Details
-
Bug
-
Status: Resolved
-
Critical
-
Resolution: Fixed
-
Impala 2.3.0
Description
If I use casttochar() during a CTAS to set the type of a column, Impala considers the result to be STRING. However, somehow the length information for the CHAR results must be getting passed back and messing things up in the output.
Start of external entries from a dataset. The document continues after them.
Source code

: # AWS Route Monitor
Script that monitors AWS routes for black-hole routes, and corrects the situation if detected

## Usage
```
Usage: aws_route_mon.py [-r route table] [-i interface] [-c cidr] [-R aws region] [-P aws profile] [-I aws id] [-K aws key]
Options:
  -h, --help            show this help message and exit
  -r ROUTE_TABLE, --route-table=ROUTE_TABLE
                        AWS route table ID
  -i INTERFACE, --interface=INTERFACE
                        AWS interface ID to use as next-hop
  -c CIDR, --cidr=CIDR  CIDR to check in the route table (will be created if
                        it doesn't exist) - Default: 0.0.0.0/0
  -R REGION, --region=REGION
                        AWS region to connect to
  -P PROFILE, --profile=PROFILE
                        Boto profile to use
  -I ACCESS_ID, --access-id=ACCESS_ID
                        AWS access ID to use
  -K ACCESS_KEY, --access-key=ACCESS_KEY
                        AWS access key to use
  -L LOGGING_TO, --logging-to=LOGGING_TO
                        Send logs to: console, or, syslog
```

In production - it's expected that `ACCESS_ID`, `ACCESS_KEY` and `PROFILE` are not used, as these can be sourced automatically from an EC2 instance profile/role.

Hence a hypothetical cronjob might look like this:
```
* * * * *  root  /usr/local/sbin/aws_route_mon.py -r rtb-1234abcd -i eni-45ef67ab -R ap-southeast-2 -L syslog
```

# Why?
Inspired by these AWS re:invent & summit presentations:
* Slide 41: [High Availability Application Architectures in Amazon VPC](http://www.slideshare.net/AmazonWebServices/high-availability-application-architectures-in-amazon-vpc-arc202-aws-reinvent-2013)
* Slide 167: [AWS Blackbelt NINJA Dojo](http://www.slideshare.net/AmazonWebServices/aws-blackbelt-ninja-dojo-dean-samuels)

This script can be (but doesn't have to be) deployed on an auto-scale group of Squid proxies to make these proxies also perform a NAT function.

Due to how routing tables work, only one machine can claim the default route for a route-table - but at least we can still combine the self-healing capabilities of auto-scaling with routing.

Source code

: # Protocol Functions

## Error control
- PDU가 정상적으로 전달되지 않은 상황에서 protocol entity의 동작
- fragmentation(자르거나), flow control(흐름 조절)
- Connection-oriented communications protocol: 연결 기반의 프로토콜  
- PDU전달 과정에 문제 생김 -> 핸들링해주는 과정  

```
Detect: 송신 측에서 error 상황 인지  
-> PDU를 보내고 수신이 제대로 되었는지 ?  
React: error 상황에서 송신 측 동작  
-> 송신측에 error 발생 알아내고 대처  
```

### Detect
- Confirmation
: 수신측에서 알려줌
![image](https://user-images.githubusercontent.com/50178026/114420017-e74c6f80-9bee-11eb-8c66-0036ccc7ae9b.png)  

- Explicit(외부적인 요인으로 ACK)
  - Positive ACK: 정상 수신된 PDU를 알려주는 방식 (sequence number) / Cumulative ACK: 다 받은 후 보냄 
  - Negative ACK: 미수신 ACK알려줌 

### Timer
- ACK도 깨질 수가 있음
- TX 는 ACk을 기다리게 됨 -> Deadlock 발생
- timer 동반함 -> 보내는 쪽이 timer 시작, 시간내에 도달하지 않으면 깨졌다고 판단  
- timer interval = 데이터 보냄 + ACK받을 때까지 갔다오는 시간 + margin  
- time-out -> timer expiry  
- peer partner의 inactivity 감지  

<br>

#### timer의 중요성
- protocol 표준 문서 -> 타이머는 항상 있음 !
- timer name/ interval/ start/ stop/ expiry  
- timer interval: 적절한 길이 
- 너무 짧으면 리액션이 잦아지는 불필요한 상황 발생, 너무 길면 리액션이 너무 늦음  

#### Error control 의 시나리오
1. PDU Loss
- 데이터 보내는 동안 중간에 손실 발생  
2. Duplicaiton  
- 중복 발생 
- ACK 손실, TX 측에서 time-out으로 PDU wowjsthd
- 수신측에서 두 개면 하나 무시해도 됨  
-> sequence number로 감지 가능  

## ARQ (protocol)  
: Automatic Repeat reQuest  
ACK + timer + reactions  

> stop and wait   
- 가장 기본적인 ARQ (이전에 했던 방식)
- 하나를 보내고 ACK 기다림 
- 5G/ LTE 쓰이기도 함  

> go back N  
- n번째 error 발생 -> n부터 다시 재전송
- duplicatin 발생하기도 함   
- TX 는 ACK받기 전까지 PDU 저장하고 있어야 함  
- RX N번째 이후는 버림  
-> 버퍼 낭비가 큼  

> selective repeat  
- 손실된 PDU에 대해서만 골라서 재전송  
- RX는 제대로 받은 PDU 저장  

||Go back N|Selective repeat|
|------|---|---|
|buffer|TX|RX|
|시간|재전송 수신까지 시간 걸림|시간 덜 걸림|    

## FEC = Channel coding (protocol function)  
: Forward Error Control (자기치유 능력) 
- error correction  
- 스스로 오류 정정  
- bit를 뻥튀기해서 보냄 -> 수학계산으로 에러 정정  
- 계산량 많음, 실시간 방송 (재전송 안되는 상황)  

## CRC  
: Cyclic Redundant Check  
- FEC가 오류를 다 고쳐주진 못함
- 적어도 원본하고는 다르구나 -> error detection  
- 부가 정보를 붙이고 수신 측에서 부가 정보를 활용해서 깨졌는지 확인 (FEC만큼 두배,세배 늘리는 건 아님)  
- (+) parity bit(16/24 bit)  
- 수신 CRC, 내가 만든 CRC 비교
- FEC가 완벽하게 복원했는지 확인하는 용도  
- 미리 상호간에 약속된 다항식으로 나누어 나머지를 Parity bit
Trying to query the resulting table causes the query to hang:
[blah:21000] > create table char_types as select casttochar('hello world') as c1, casttochar('xyz') as c2, casttochar('x') as c3; Query: create table char_types as select casttochar('hello world') as c1, casttochar('xyz') as c2, casttochar('x') as c3 +-------------------+ | summary | +-------------------+ | Inserted 1 row(s) | +-------------------+ Fetched 1 row(s) in 6.89s [blah:21000] > desc char_types; Query: describe char_types +------+--------+---------+ | name | type | comment | +------+--------+---------+ | c1 | string | | | c2 | string | | | c3 | string | | +------+--------+---------+ [blah:21000] > show functions in _impala_builtins like 'casttochar'; Query: show functions in _impala_builtins like 'casttochar' +-------------+--------------------------+ | return type | signature | +-------------+--------------------------+ | CHAR(*) | casttochar(BIGINT) | | CHAR(*) | casttochar(BOOLEAN) | | CHAR(*) | casttochar(CHAR(*)) | | CHAR(*) | casttochar(DECIMAL(*,*)) | | CHAR(*) | casttochar(DOUBLE) | | CHAR(*) | casttochar(FLOAT) | | CHAR(*) | casttochar(INT) | | CHAR(*) | casttochar(SMALLINT) | | CHAR(*) | casttochar(STRING) | | CHAR(*) | casttochar(TIMESTAMP) | | CHAR(*) | casttochar(TINYINT) | | CHAR(*) | casttochar(VARCHAR(*)) | +-------------+--------------------------+ Fetched 12 row(s) in 0.10s [blah:21000] > select * from char_types; Query: select * from char_types ^C Cancelling Query
The HDFS data file has the original text info plus extra control characters. Doing hdfs dfs -cat on the data file causes the OS X terminal to go haywire and lock up.